## [Task prompt]
From the first line to the last, repeat the data exactly but leave out the pictures.

━━ The records ━━

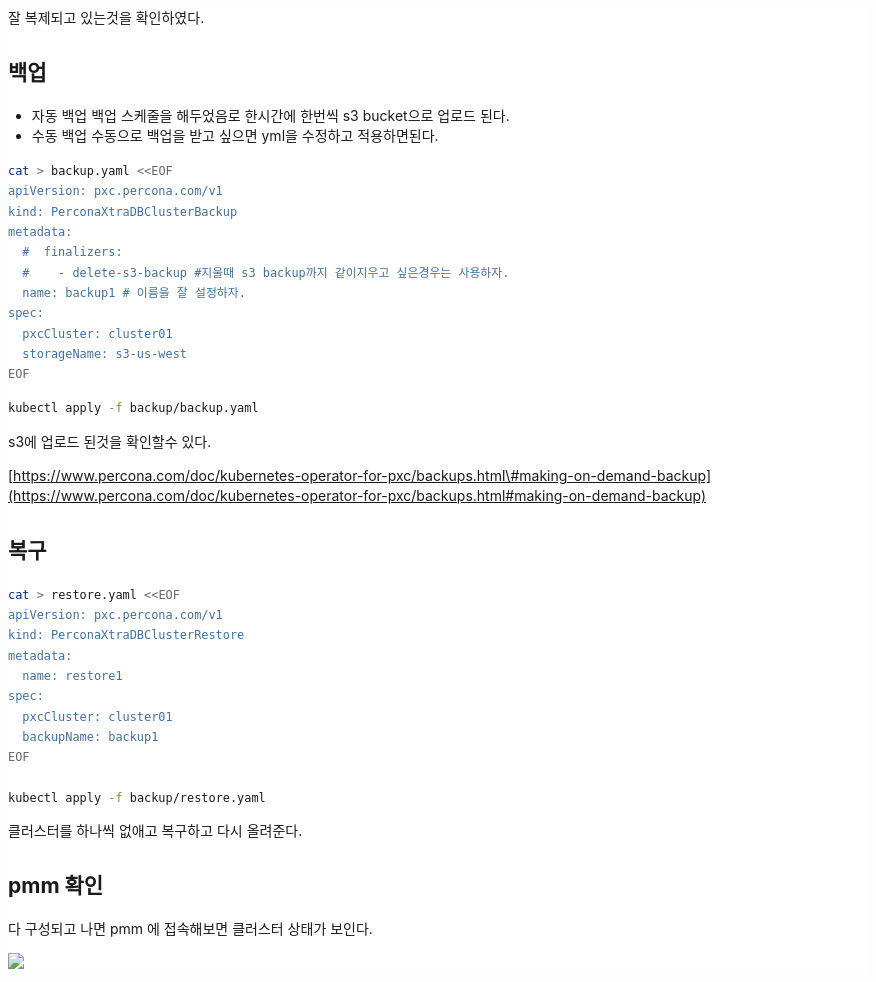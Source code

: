 잘 복제되고 있는것을 확인하였다.

## 백업

* 자동 백업 백업 스케줄을 해두었음로 한시간에 한번씩 s3 bucket으로 업로드 된다.
* 수동 백업 수동으로 백업을 받고 싶으면 yml을 수정하고 적용하면된다.

```bash
cat > backup.yaml <<EOF
apiVersion: pxc.percona.com/v1
kind: PerconaXtraDBClusterBackup
metadata:
  #  finalizers:
  #    - delete-s3-backup #지울때 s3 backup까지 같이지우고 싶은경우는 사용하자.
  name: backup1 # 이름을 잘 설정하자.
spec:
  pxcCluster: cluster01
  storageName: s3-us-west
EOF
```

```bash
kubectl apply -f backup/backup.yaml
```

s3에 업로드 된것을 확인할수 있다.

[https://www.percona.com/doc/kubernetes-operator-for-pxc/backups.html\#making-on-demand-backup](https://www.percona.com/doc/kubernetes-operator-for-pxc/backups.html#making-on-demand-backup)

## 복구

```bash
cat > restore.yaml <<EOF
apiVersion: pxc.percona.com/v1
kind: PerconaXtraDBClusterRestore
metadata:
  name: restore1
spec:
  pxcCluster: cluster01
  backupName: backup1
EOF

kubectl apply -f backup/restore.yaml
```

클러스터를 하나씩 없애고 복구하고 다시 올려준다.

## pmm 확인

다 구성되고 나면 pmm 에 접속해보면 클러스터 상태가 보인다.

![](../.gitbook/assets/2021-08-19-06-22-40.png)
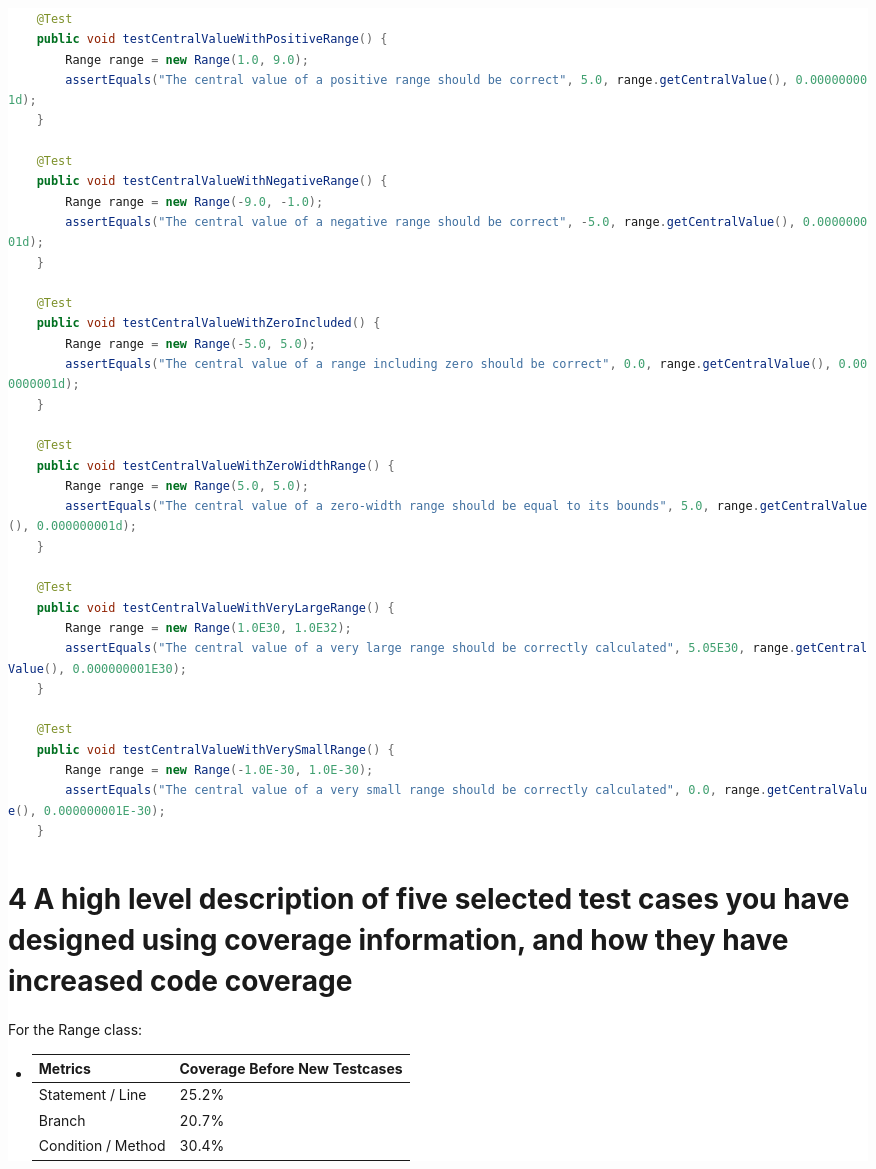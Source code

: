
 ```Java
    @Test
    public void testCentralValueWithPositiveRange() {
        Range range = new Range(1.0, 9.0);
        assertEquals("The central value of a positive range should be correct", 5.0, range.getCentralValue(), 0.000000001d);
    }

    @Test
    public void testCentralValueWithNegativeRange() {
        Range range = new Range(-9.0, -1.0);
        assertEquals("The central value of a negative range should be correct", -5.0, range.getCentralValue(), 0.000000001d);
    }

    @Test
    public void testCentralValueWithZeroIncluded() {
        Range range = new Range(-5.0, 5.0);
        assertEquals("The central value of a range including zero should be correct", 0.0, range.getCentralValue(), 0.000000001d);
    }

    @Test
    public void testCentralValueWithZeroWidthRange() {
        Range range = new Range(5.0, 5.0);
        assertEquals("The central value of a zero-width range should be equal to its bounds", 5.0, range.getCentralValue(), 0.000000001d);
    }

    @Test
    public void testCentralValueWithVeryLargeRange() {
        Range range = new Range(1.0E30, 1.0E32);
        assertEquals("The central value of a very large range should be correctly calculated", 5.05E30, range.getCentralValue(), 0.000000001E30);
    }

    @Test
    public void testCentralValueWithVerySmallRange() {
        Range range = new Range(-1.0E-30, 1.0E-30);
        assertEquals("The central value of a very small range should be correctly calculated", 0.0, range.getCentralValue(), 0.000000001E-30);
    }

```

# 4 A high level description of five selected test cases you have designed using coverage information, and how they have increased code coverage

For the Range class:
* | Metrics | Coverage Before New Testcases |
  | ------- | ------ |
  | Statement / Line | 25.2% |
  | Branch | 20.7% |
  | Condition / Method | 30.4% |
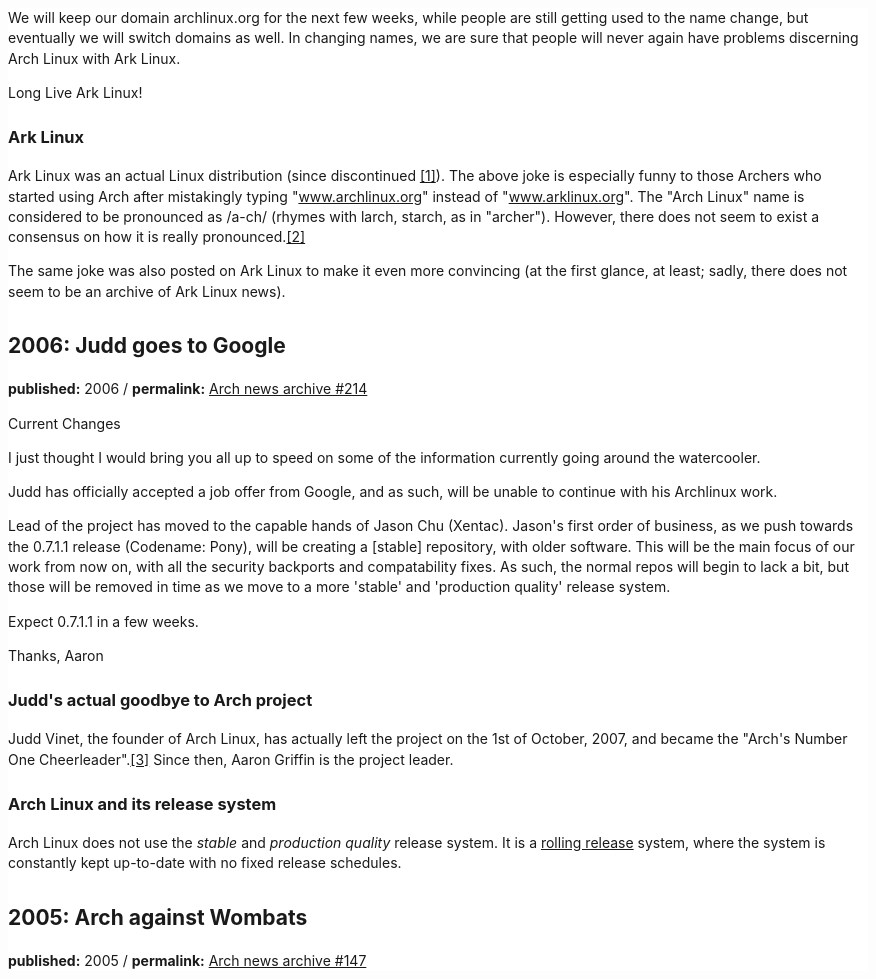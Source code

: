We will keep our domain archlinux.org for the next few weeks, while people are still getting used to the name change, but eventually we will switch domains as well. In changing names, we are sure that people will never again have problems discerning Arch Linux with Ark Linux.

Long Live Ark Linux!

### Ark Linux

Ark Linux was an actual Linux distribution (since discontinued [[1]](http://distrowatch.com/table.php?distribution=ark)). The above joke is especially funny to those Archers who started using Arch after mistakingly typing "www.archlinux.org" instead of "www.arklinux.org". The "Arch Linux" name is considered to be pronounced as /a-ch/ (rhymes with larch, starch, as in "archer"). However, there does not seem to exist a consensus on how it is really pronounced.[[2]](https://bbs.archlinux.org/viewtopic.php?id=4901&p=2)

The same joke was also posted on Ark Linux to make it even more convincing (at the first glance, at least; sadly, there does not seem to be an archive of Ark Linux news).

## 2006: Judd goes to Google

**published:** 2006 / **permalink:** [Arch news archive #214](https://www.archlinux.org/news/214/)

Current Changes

I just thought I would bring you all up to speed on some of the information currently going around the watercooler.

Judd has officially accepted a job offer from Google, and as such, will be unable to continue with his Archlinux work.

Lead of the project has moved to the capable hands of Jason Chu (Xentac). Jason's first order of business, as we push towards the 0.7.1.1 release (Codename: Pony), will be creating a [stable] repository, with older software. This will be the main focus of our work from now on, with all the security backports and compatability fixes. As such, the normal repos will begin to lack a bit, but those will be removed in time as we move to a more 'stable' and 'production quality' release system.

Expect 0.7.1.1 in a few weeks.

Thanks, Aaron

### Judd's actual goodbye to Arch project

Judd Vinet, the founder of Arch Linux, has actually left the project on the 1st of October, 2007, and became the "Arch's Number One Cheerleader".[[3]](https://www.archlinux.org/news/350/) Since then, Aaron Griffin is the project leader.

### Arch Linux and its release system

Arch Linux does not use the *stable* and *production quality* release system. It is a [rolling release](https://en.wikipedia.org/wiki/Rolling_release "wikipedia:Rolling release") system, where the system is constantly kept up-to-date with no fixed release schedules.

## 2005: Arch against Wombats

**published:** 2005 / **permalink:** [Arch news archive #147](https://www.archlinux.org/news/147/)
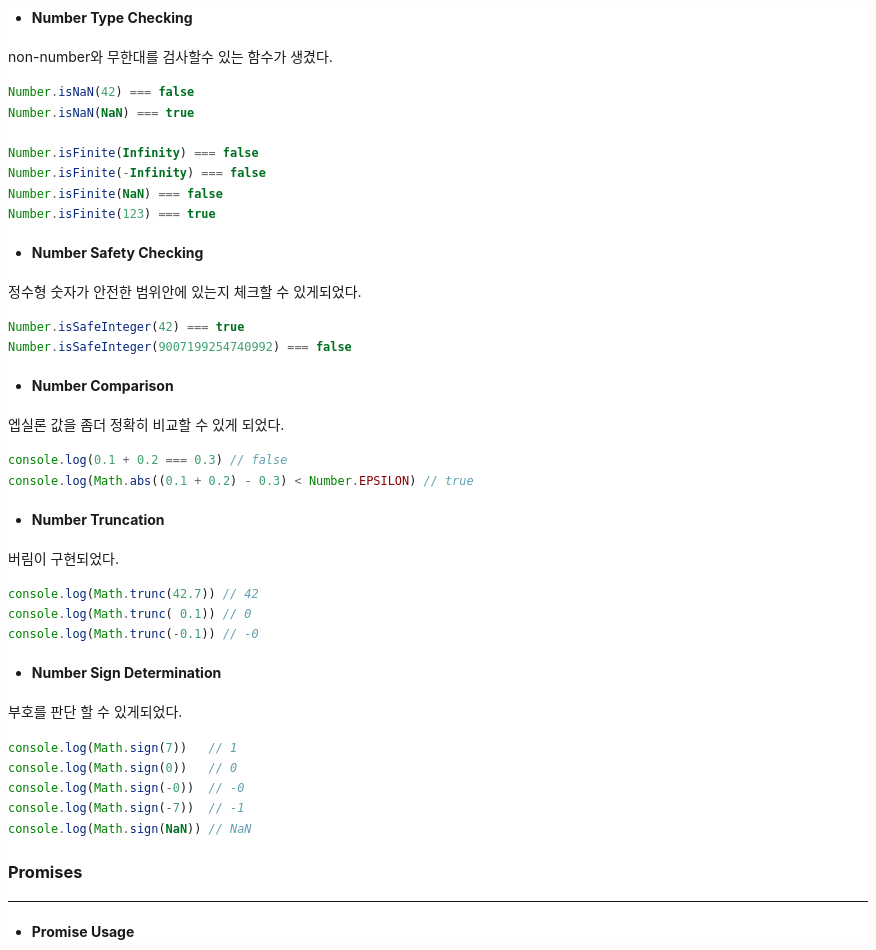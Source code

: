 
- #### Number Type Checking
 
non-number와 무한대를 검사할수 있는 함수가 생겼다.

 ```js
 Number.isNaN(42) === false
Number.isNaN(NaN) === true

Number.isFinite(Infinity) === false
Number.isFinite(-Infinity) === false
Number.isFinite(NaN) === false
Number.isFinite(123) === true
 ```

 - #### Number Safety Checking

 정수형 숫자가 안전한 범위안에 있는지 체크할 수 있게되었다.

 ```js
 Number.isSafeInteger(42) === true
Number.isSafeInteger(9007199254740992) === false

```

- #### Number Comparison

엡실론 값을 좀더 정확히 비교할 수 있게 되었다.

```js
console.log(0.1 + 0.2 === 0.3) // false
console.log(Math.abs((0.1 + 0.2) - 0.3) < Number.EPSILON) // true
```

- #### Number Truncation

버림이 구현되었다.

```js
console.log(Math.trunc(42.7)) // 42
console.log(Math.trunc( 0.1)) // 0
console.log(Math.trunc(-0.1)) // -0
```

- #### Number Sign Determination

부호를 판단 할 수 있게되었다.

```js
console.log(Math.sign(7))   // 1
console.log(Math.sign(0))   // 0
console.log(Math.sign(-0))  // -0
console.log(Math.sign(-7))  // -1
console.log(Math.sign(NaN)) // NaN
```

### Promises
---

- #### Promise Usage
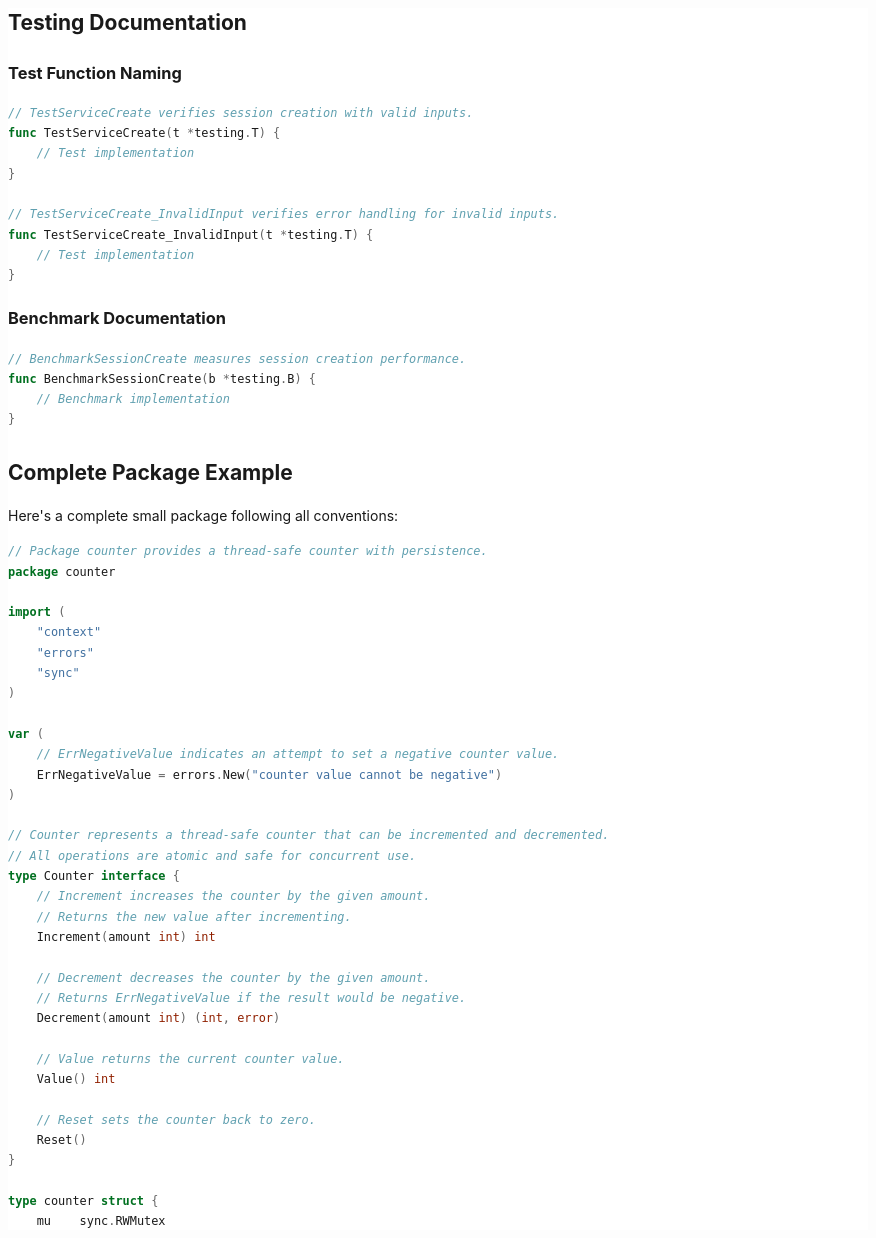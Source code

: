 ## Testing Documentation

### Test Function Naming

```go
// TestServiceCreate verifies session creation with valid inputs.
func TestServiceCreate(t *testing.T) {
	// Test implementation
}

// TestServiceCreate_InvalidInput verifies error handling for invalid inputs.
func TestServiceCreate_InvalidInput(t *testing.T) {
	// Test implementation
}
```

### Benchmark Documentation

```go
// BenchmarkSessionCreate measures session creation performance.
func BenchmarkSessionCreate(b *testing.B) {
	// Benchmark implementation
}
```

## Complete Package Example

Here's a complete small package following all conventions:

```go
// Package counter provides a thread-safe counter with persistence.
package counter

import (
	"context"
	"errors"
	"sync"
)

var (
	// ErrNegativeValue indicates an attempt to set a negative counter value.
	ErrNegativeValue = errors.New("counter value cannot be negative")
)

// Counter represents a thread-safe counter that can be incremented and decremented.
// All operations are atomic and safe for concurrent use.
type Counter interface {
	// Increment increases the counter by the given amount.
	// Returns the new value after incrementing.
	Increment(amount int) int

	// Decrement decreases the counter by the given amount.
	// Returns ErrNegativeValue if the result would be negative.
	Decrement(amount int) (int, error)

	// Value returns the current counter value.
	Value() int

	// Reset sets the counter back to zero.
	Reset()
}

type counter struct {
	mu    sync.RWMutex
```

━━━

## [Result of this task]
Source code

: 잘 복제되고 있는것을 확인하였다.

## 백업

* 자동 백업 백업 스케줄을 해두었음로 한시간에 한번씩 s3 bucket으로 업로드 된다.
* 수동 백업 수동으로 백업을 받고 싶으면 yml을 수정하고 적용하면된다.

```bash
cat > backup.yaml <<EOF
apiVersion: pxc.percona.com/v1
kind: PerconaXtraDBClusterBackup
metadata:
  #  finalizers:
  #    - delete-s3-backup #지울때 s3 backup까지 같이지우고 싶은경우는 사용하자.
  name: backup1 # 이름을 잘 설정하자.
spec:
  pxcCluster: cluster01
  storageName: s3-us-west
EOF
```

```bash
kubectl apply -f backup/backup.yaml
```

s3에 업로드 된것을 확인할수 있다.

[https://www.percona.com/doc/kubernetes-operator-for-pxc/backups.html\#making-on-demand-backup](https://www.percona.com/doc/kubernetes-operator-for-pxc/backups.html#making-on-demand-backup)

## 복구

```bash
cat > restore.yaml <<EOF
apiVersion: pxc.percona.com/v1
kind: PerconaXtraDBClusterRestore
metadata:
  name: restore1
spec:
  pxcCluster: cluster01
  backupName: backup1
EOF

kubectl apply -f backup/restore.yaml
```

클러스터를 하나씩 없애고 복구하고 다시 올려준다.

## pmm 확인

다 구성되고 나면 pmm 에 접속해보면 클러스터 상태가 보인다.

![](../.gitbook/assets/2021-08-19-06-22-40.png)
Source code

:
 ```Java
    @Test
    public void testCentralValueWithPositiveRange() {
        Range range = new Range(1.0, 9.0);
        assertEquals("The central value of a positive range should be correct", 5.0, range.getCentralValue(), 0.000000001d);
    }

    @Test
    public void testCentralValueWithNegativeRange() {
        Range range = new Range(-9.0, -1.0);
        assertEquals("The central value of a negative range should be correct", -5.0, range.getCentralValue(), 0.000000001d);
    }

    @Test
    public void testCentralValueWithZeroIncluded() {
        Range range = new Range(-5.0, 5.0);
        assertEquals("The central value of a range including zero should be correct", 0.0, range.getCentralValue(), 0.000000001d);
    }

    @Test
    public void testCentralValueWithZeroWidthRange() {
        Range range = new Range(5.0, 5.0);
        assertEquals("The central value of a zero-width range should be equal to its bounds", 5.0, range.getCentralValue(), 0.000000001d);
    }

    @Test
    public void testCentralValueWithVeryLargeRange() {
        Range range = new Range(1.0E30, 1.0E32);
        assertEquals("The central value of a very large range should be correctly calculated", 5.05E30, range.getCentralValue(), 0.000000001E30);
    }

    @Test
    public void testCentralValueWithVerySmallRange() {
        Range range = new Range(-1.0E-30, 1.0E-30);
        assertEquals("The central value of a very small range should be correctly calculated", 0.0, range.getCentralValue(), 0.000000001E-30);
    }

```

# 4 A high level description of five selected test cases you have designed using coverage information, and how they have increased code coverage

For the Range class:
* | Metrics | Coverage Before New Testcases |
  | ------- | ------ |
  | Statement / Line | 25.2% |
  | Branch | 20.7% |
  | Condition / Method | 30.4% |
Source code

:We will keep our domain archlinux.org for the next few weeks, while people are still getting used to the name change, but eventually we will switch domains as well. In changing names, we are sure that people will never again have problems discerning Arch Linux with Ark Linux.

Long Live Ark Linux!

### Ark Linux

Ark Linux was an actual Linux distribution (since discontinued [[1]](http://distrowatch.com/table.php?distribution=ark)). The above joke is especially funny to those Archers who started using Arch after mistakingly typing "www.archlinux.org" instead of "www.arklinux.org". The "Arch Linux" name is considered to be pronounced as /a-ch/ (rhymes with larch, starch, as in "archer"). However, there does not seem to exist a consensus on how it is really pronounced.[[2]](https://bbs.archlinux.org/viewtopic.php?id=4901&p=2)

The same joke was also posted on Ark Linux to make it even more convincing (at the first glance, at least; sadly, there does not seem to be an archive of Ark Linux news).

## 2006: Judd goes to Google

**published:** 2006 / **permalink:** [Arch news archive #214](https://www.archlinux.org/news/214/)

Current Changes

I just thought I would bring you all up to speed on some of the information currently going around the watercooler.

Judd has officially accepted a job offer from Google, and as such, will be unable to continue with his Archlinux work.

Lead of the project has moved to the capable hands of Jason Chu (Xentac). Jason's first order of business, as we push towards the 0.7.1.1 release (Codename: Pony), will be creating a [stable] repository, with older software. This will be the main focus of our work from now on, with all the security backports and compatability fixes. As such, the normal repos will begin to lack a bit, but those will be removed in time as we move to a more 'stable' and 'production quality' release system.

Expect 0.7.1.1 in a few weeks.

Thanks, Aaron

### Judd's actual goodbye to Arch project

Judd Vinet, the founder of Arch Linux, has actually left the project on the 1st of October, 2007, and became the "Arch's Number One Cheerleader".[[3]](https://www.archlinux.org/news/350/) Since then, Aaron Griffin is the project leader.

### Arch Linux and its release system

Arch Linux does not use the *stable* and *production quality* release system. It is a [rolling release](https://en.wikipedia.org/wiki/Rolling_release "wikipedia:Rolling release") system, where the system is constantly kept up-to-date with no fixed release schedules.

## 2005: Arch against Wombats

**published:** 2005 / **permalink:** [Arch news archive #147](https://www.archlinux.org/news/147/)
Source code

: 
- #### Number Type Checking
 
non-number와 무한대를 검사할수 있는 함수가 생겼다.

 ```js
 Number.isNaN(42) === false
Number.isNaN(NaN) === true

Number.isFinite(Infinity) === false
Number.isFinite(-Infinity) === false
Number.isFinite(NaN) === false
Number.isFinite(123) === true
 ```

 - #### Number Safety Checking

 정수형 숫자가 안전한 범위안에 있는지 체크할 수 있게되었다.

 ```js
 Number.isSafeInteger(42) === true
Number.isSafeInteger(9007199254740992) === false

```

- #### Number Comparison

엡실론 값을 좀더 정확히 비교할 수 있게 되었다.

```js
console.log(0.1 + 0.2 === 0.3) // false
console.log(Math.abs((0.1 + 0.2) - 0.3) < Number.EPSILON) // true
```

- #### Number Truncation

버림이 구현되었다.

```js
console.log(Math.trunc(42.7)) // 42
console.log(Math.trunc( 0.1)) // 0
console.log(Math.trunc(-0.1)) // -0
```

- #### Number Sign Determination

부호를 판단 할 수 있게되었다.

```js
console.log(Math.sign(7))   // 1
console.log(Math.sign(0))   // 0
console.log(Math.sign(-0))  // -0
console.log(Math.sign(-7))  // -1
console.log(Math.sign(NaN)) // NaN
```

### Promises
---

- #### Promise Usage
Source code

: ## Testing Documentation

### Test Function Naming

```go
// TestServiceCreate verifies session creation with valid inputs.
func TestServiceCreate(t *testing.T) {
	// Test implementation
}

// TestServiceCreate_InvalidInput verifies error handling for invalid inputs.
func TestServiceCreate_InvalidInput(t *testing.T) {
	// Test implementation
}
```

### Benchmark Documentation

```go
// BenchmarkSessionCreate measures session creation performance.
func BenchmarkSessionCreate(b *testing.B) {
	// Benchmark implementation
}
```

## Complete Package Example

Here's a complete small package following all conventions:

```go
// Package counter provides a thread-safe counter with persistence.
package counter

import (
	"context"
	"errors"
	"sync"
)

var (
	// ErrNegativeValue indicates an attempt to set a negative counter value.
	ErrNegativeValue = errors.New("counter value cannot be negative")
)

// Counter represents a thread-safe counter that can be incremented and decremented.
// All operations are atomic and safe for concurrent use.
type Counter interface {
	// Increment increases the counter by the given amount.
	// Returns the new value after incrementing.
	Increment(amount int) int

	// Decrement decreases the counter by the given amount.
	// Returns ErrNegativeValue if the result would be negative.
	Decrement(amount int) (int, error)

	// Value returns the current counter value.
	Value() int

	// Reset sets the counter back to zero.
	Reset()
}

type counter struct {
	mu    sync.RWMutex
```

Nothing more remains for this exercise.